Up until the early 1970s – when the Socialist government introduced civil
marriage, and other reforms aimed at “removing the cobwebs of the
Inquisition”—you could talk of a near absolute Catholic hegemony on the island,
much of which is still palpable today.

The Independence Constitution (1964) still proclaims the Roman Catholic
Apostolic faith as ‘the religion of Malta’, and accords the Church ‘the
right and the duty’ to ‘teach right from wrong’ – which in practice translates
into a near total Catholic monopoly on State and private education. Divorce
remains unobtainable from local courts (though we recognise divorces obtained
overseas, and there is mounting pressure for its introduction). Abortion is
illegal in all cases, without any exception whatsoever. Blasphemy remains a
crime punishable by up to six months’ imprisonment, and on other issues where
the Church holds strong views—same sex marriage, assisted fertility treatment,
sex education, etc.—legislation (or lack thereof) bears the very recognisable
stamp of Catholic thinking.

For all this, Catholic influence on the public at large can be seen to have
diminished.
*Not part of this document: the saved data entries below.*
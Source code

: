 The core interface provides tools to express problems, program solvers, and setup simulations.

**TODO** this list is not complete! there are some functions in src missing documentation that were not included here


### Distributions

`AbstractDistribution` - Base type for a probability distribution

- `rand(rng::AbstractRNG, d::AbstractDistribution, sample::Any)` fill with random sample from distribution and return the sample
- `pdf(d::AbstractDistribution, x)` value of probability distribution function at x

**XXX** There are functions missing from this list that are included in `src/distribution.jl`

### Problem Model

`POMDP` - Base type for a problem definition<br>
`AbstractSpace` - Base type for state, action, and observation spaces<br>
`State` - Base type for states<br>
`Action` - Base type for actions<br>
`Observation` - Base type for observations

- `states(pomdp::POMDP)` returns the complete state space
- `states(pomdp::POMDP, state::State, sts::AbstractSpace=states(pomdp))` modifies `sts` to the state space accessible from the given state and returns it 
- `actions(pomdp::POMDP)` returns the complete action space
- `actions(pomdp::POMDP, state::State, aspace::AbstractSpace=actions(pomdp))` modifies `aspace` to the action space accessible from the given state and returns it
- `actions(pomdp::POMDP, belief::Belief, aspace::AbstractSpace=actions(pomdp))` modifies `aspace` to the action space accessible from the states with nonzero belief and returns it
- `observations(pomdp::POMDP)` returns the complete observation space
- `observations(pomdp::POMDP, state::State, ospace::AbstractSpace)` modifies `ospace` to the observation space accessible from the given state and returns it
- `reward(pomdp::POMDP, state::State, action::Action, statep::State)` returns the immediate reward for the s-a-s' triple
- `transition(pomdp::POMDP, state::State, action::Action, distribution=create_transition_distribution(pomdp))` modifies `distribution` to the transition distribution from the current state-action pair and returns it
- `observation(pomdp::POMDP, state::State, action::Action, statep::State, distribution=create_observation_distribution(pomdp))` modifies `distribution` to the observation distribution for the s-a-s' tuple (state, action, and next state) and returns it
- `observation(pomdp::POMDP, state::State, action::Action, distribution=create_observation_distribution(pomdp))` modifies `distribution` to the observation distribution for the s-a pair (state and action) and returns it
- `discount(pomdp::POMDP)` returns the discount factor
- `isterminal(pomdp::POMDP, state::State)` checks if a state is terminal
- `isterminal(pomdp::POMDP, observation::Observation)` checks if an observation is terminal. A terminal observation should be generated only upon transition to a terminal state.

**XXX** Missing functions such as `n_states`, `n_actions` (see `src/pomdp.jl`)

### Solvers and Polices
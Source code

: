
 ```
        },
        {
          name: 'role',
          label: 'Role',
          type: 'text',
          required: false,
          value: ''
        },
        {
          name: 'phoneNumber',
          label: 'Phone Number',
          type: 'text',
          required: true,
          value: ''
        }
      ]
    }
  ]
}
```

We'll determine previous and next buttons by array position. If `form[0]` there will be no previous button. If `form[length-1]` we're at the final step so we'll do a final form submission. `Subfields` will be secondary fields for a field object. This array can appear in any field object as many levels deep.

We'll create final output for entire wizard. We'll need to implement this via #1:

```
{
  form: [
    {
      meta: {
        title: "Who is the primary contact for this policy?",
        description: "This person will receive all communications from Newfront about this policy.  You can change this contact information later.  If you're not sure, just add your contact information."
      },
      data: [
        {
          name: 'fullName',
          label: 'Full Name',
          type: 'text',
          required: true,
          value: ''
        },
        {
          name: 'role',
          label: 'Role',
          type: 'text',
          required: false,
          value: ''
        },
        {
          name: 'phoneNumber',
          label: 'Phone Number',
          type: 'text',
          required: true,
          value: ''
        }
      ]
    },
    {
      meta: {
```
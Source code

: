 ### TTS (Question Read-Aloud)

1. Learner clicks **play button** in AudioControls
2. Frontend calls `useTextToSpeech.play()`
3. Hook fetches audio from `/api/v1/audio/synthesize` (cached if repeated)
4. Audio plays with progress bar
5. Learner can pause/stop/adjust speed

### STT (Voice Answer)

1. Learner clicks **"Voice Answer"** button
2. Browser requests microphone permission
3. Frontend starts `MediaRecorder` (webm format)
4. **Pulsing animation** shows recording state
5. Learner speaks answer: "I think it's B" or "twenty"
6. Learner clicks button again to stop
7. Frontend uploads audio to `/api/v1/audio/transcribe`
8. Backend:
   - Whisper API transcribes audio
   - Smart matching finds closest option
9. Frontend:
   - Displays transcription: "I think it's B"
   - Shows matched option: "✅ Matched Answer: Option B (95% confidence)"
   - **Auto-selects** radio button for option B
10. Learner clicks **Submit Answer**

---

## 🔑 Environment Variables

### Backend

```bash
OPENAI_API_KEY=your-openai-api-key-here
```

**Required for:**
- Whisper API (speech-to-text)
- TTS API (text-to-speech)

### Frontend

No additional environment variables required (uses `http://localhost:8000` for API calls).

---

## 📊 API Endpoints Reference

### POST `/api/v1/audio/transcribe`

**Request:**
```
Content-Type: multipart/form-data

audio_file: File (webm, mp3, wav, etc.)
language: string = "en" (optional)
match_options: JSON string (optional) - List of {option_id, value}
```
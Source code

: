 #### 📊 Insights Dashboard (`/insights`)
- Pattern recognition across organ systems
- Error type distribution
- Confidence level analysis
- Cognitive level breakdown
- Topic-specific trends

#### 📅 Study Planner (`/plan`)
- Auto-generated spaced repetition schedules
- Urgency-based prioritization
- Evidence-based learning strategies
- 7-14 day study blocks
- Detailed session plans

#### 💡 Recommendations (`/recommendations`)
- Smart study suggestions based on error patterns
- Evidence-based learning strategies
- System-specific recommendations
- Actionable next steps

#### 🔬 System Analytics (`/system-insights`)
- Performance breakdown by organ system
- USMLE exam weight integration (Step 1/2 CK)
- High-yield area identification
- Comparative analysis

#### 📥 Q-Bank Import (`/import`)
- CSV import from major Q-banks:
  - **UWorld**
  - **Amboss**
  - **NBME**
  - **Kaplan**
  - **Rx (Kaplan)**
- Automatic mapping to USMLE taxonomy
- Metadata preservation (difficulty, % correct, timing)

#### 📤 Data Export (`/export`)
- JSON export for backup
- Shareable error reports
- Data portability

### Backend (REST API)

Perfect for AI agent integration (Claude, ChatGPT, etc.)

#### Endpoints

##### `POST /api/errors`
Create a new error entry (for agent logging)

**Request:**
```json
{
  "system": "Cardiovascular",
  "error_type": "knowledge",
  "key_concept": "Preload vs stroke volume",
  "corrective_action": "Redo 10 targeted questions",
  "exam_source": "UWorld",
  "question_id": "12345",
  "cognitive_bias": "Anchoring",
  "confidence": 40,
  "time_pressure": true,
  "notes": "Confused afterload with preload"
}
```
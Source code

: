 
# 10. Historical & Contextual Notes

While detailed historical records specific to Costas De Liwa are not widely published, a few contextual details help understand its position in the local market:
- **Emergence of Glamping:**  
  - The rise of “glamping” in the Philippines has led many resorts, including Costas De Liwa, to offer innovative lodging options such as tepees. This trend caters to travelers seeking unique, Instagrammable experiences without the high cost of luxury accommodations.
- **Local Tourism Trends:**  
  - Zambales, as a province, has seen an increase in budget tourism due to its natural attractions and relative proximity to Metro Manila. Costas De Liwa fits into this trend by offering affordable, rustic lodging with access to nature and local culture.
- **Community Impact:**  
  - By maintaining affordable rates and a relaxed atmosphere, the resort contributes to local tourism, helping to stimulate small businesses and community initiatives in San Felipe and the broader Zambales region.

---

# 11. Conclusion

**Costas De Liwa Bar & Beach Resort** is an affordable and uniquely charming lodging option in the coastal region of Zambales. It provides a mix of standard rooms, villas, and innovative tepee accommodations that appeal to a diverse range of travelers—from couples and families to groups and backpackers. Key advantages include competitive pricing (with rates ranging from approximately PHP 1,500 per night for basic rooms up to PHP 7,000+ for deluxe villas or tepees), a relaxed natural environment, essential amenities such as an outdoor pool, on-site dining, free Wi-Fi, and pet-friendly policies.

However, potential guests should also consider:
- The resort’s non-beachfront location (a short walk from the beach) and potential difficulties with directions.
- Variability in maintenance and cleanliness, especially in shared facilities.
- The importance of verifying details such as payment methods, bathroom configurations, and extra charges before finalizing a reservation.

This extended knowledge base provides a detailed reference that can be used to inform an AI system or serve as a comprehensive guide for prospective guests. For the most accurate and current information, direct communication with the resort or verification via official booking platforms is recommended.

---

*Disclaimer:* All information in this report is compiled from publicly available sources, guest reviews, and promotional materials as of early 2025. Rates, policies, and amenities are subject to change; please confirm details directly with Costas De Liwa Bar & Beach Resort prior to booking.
Church statistics indicate that Sunday mass attendance has declined
on average by 10% each decade since 1960, and now stands at just under 50%. But
the drop in practising Catholics does not appear to have corresponded with a
noticeable rise in secularist thinking. Instead there has been an exodus
towards other denominations – Evangelical Christians, New Age, etc.—and Islam
has grown substantially, though numbers remain small (estimated around 8,000 of
a total population of 400,000).

Outspoken atheists do exist, but are a tiny minority. And while no direct
discrimination exists on paper, popular prejudice against atheism (mainly
social and family pressure) remains an issue. This in turn suggests that the
actual numbers may be higher than many would assume. But conditions for ‘coming
out’, as it were, are not exactly optimal.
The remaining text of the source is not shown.